Amazon Elastic MapReduce (Amazon EMR) simplifies running Apache Hadoop and related big data applications on AWS. It removes the cost and complexity of managing a Hadoop installation and the resulting cluster. This enables any developer or business to do analytics without large capital expenditures. It allows one to spin up a performance-optimized Hadoop cluster in the AWS cloud within minutes on the latest high performance computing hardware and network without making a capital investment on purchasing the hardware or patching his Hadoop distribution.
A new Best Practices for Amazon EMR whitepaper explains the best practices of moving data to AWS, strategies for collecting, compressing, aggregating the data, and common architectural patterns for setting up and configuring Amazon EMR clusters for processing. It also provides examples for cost optimization and leverages a variety of Amazon EC2 purchase options such as Reserved and Spot Instances.
The whitepaper starts by describing a number of approaches which are available for moving large amounts of data from local storage to Amazon Simple Storage Service (Amazon S3) or from Amazon S3 to Amazon EMR and the Hadoop Distributed File System (HDFS). When doing so, however, it is critical (according to whitepaper) to use the available data bandwidth strategically. The paper further describes a number of optimizations that enable uploading several terabytes a day.
The main tools for data uploads described in the whitepaper include:
- DistCp (distributed copy) - a tool that can be used for large inter- or intra-cluster copying of data. It uses Amazon EMR for distribution, error handling, recovery, as well as reporting. It converts a list of files and directories into input to map tasks, each of which will copy a portion of the files specified in the source list.
- S3DistCp - an extension of DistCp optimized to work with AWS, particularly Amazon S3. By adding S3DistCp as a step in an EMR job flow, it allows to efficiently copy large amounts of data from Amazon S3 into HDFS where it can be processed by EMR clusters.
- Jets3t Java Library - an open-source Java toolkit for developers to create applications to interact with Amazon S3. JetS3t provides both low-level APIs and tools that allow working with Amazon S3 without writing Java applications.
- Aspera Direct-to-S3 - providing a proprietary file transfer protocol based on UDP, which allows for high-speed file transfers over the Internet. It is especially effective for transferring large amounts of data from a local data center to Amazon S3 for later processing.
While data uploads are well suited for moving large amounts of data from one place to another, bringing together data from multiple locations typically requires slightly different implementations of data collections. The main solutions for data collection described in the whitepaper include:
- Apache Flume - a distributed, reliable, robust, fault tolerant and available service for efficiently collecting, aggregating, and moving large amounts of log data. It has a simple and flexible architecture based on streaming data flows with tunable reliability mechanisms and many failover and recovery mechanisms.

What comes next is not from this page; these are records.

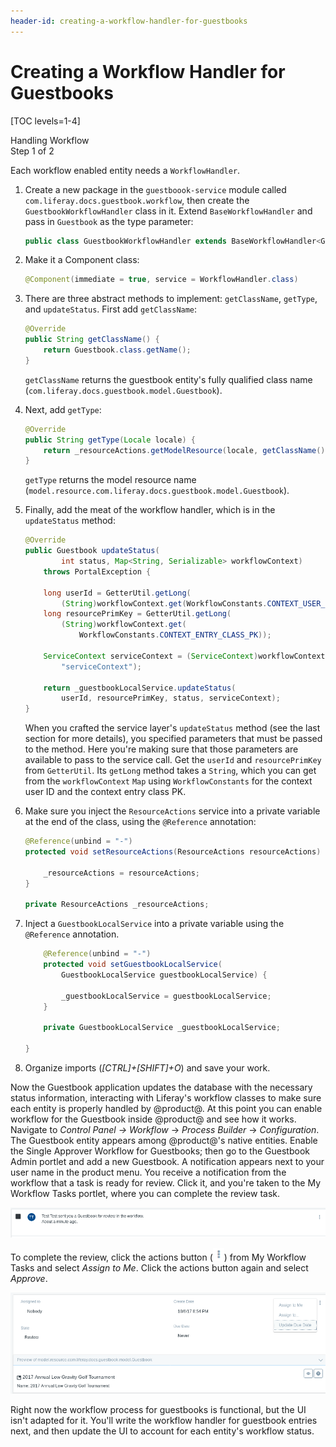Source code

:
 ```yaml
---
header-id: creating-a-workflow-handler-for-guestbooks
---
```


# Creating a Workflow Handler for Guestbooks

[TOC levels=1-4]

<div class="learn-path-step">
    <p>Handling Workflow<br>Step 1 of 2</p>
</div>

Each workflow enabled entity needs a `WorkflowHandler`. 

1.  Create a new package in the `guestboook-service` module called
    `com.liferay.docs.guestbook.workflow`, then create the
    `GuestbookWorkflowHandler` class in it. Extend `BaseWorkflowHandler` and pass
    in `Guestbook` as the type parameter:

    ```java
    public class GuestbookWorkflowHandler extends BaseWorkflowHandler<Guestbook> {
    ```

2.  Make it a Component class:

    ```java
    @Component(immediate = true, service = WorkflowHandler.class)
    ```

3.  There are three abstract methods to implement: `getClassName`, `getType`,
    and `updateStatus`. First add `getClassName`: 

    ```java
    @Override
    public String getClassName() {
        return Guestbook.class.getName();
    }
    ```

    `getClassName` returns the guestbook entity's fully qualified class name
    (`com.liferay.docs.guestbook.model.Guestbook`).

4.  Next, add `getType`: 

    ```java
    @Override
    public String getType(Locale locale) {
        return _resourceActions.getModelResource(locale, getClassName());
    }
    ```

    `getType` returns the model resource name
    (`model.resource.com.liferay.docs.guestbook.model.Guestbook`). 

5.  Finally, add the meat of the workflow handler, which is in the
    `updateStatus` method: 

    ```java
    @Override
    public Guestbook updateStatus(
            int status, Map<String, Serializable> workflowContext)
        throws PortalException {

        long userId = GetterUtil.getLong(
            (String)workflowContext.get(WorkflowConstants.CONTEXT_USER_ID));
        long resourcePrimKey = GetterUtil.getLong(
            (String)workflowContext.get(
                WorkflowConstants.CONTEXT_ENTRY_CLASS_PK));

        ServiceContext serviceContext = (ServiceContext)workflowContext.get(
            "serviceContext");

        return _guestbookLocalService.updateStatus(
            userId, resourcePrimKey, status, serviceContext);
    }
    ```

    When you crafted the service layer's `updateStatus` method (see the last section
    for more details), you specified parameters that must be passed to the method.
    Here you're making sure that those parameters are available to pass to the
    service call. Get the `userId` and `resourcePrimKey` from `GetterUtil`. Its
    `getLong` method takes a `String`, which you can get from the `workflowContext`
    `Map` using `WorkflowConstants` for the context user ID and the context
    entry class PK.

6.  Make sure you inject the `ResourceActions` service into a private variable
    at the end of the class, using the `@Reference` annotation:

    ```java
    @Reference(unbind = "-")
    protected void setResourceActions(ResourceActions resourceActions) {

        _resourceActions = resourceActions;
    }

    private ResourceActions _resourceActions;
    ```

7.  Inject a `GuestbookLocalService` into a private variable using the
    `@Reference` annotation.

    ```java
        @Reference(unbind = "-")
        protected void setGuestbookLocalService(
            GuestbookLocalService guestbookLocalService) {

            _guestbookLocalService = guestbookLocalService;
        }

        private GuestbookLocalService _guestbookLocalService;

    }
    ```

8.  Organize imports (*[CTRL]+[SHIFT]+O*) and save your work. 

Now the Guestbook application updates the database with the necessary status
information, interacting with Liferay's workflow classes to make sure each
entity is properly handled by @product@. At this point you can enable workflow
for the Guestbook inside @product@ and see how it works. Navigate to *Control
Panel &rarr; Workflow* &rarr; *Process Builder* &rarr; *Configuration*. The
Guestbook entity appears among @product@'s native entities. Enable the Single
Approver Workflow for Guestbooks; then go to the Guestbook Admin portlet and add
a new Guestbook. A notification appears next to your user name in the product
menu. You receive a notification from the workflow that a task is ready for
review. Click it, and you're taken to the My Workflow Tasks portlet, where you
can complete the review task.

![Figure 1: Click the workflow notification in the Notifications portlet to review the guestbook submitted to the workflow.](../../../../images/workflow-notification.png)

To complete the review, click the actions button
(![Actions](../../../../images/icon-actions.png)) from My Workflow Tasks and
select *Assign to Me*. Click the actions button again and select *Approve*.

![Figure 2: Click the workflow notification in the Notifications portlet to review the guestbook submitted to the workflow.](../../../../images/workflow-assign-to-me.png)

Right now the workflow process for guestbooks is functional, but the UI isn't
adapted for it. You'll write the workflow handler for guestbook entries next,
and then update the UI to account for each entity's workflow status.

- Fluentd - an open source tool to collect events and logs and store them for search, analytics, and archiving in S3 and Hadoop (HDFS).
Once the data has been collected, the next important task is to aggregate the data. The whitepaper discusses in details several data aggregation best practices including aggregated data size, data partitioning and data compression.
The bulk of the whitepaper is devoted to data processing with AWS EMR, providing recommendations for:
- Picking the right instance size when provisioning an Amazon EMR.
- Picking the right amount of instances for a cluster.
- Estimating the amount of mappers and reducers for a cluster.
- Transient vs. persistent EMR cluster
- Optimizing EMR cluster costs by using appropriate EC2 instances - on-demand, reserved and spot
- Optimizing EMR cluster performance
The whitepaper also covers a number of EMR patterns and advice on:
- Using S3 instead of HDFS
- Using S3 and HDFS together
- Using Elastic EMR clusters
All in all, Best Practices for Amazon EMR is an invaluable guide for everyone who seriously considers using AWS Elastic Map-Reduce.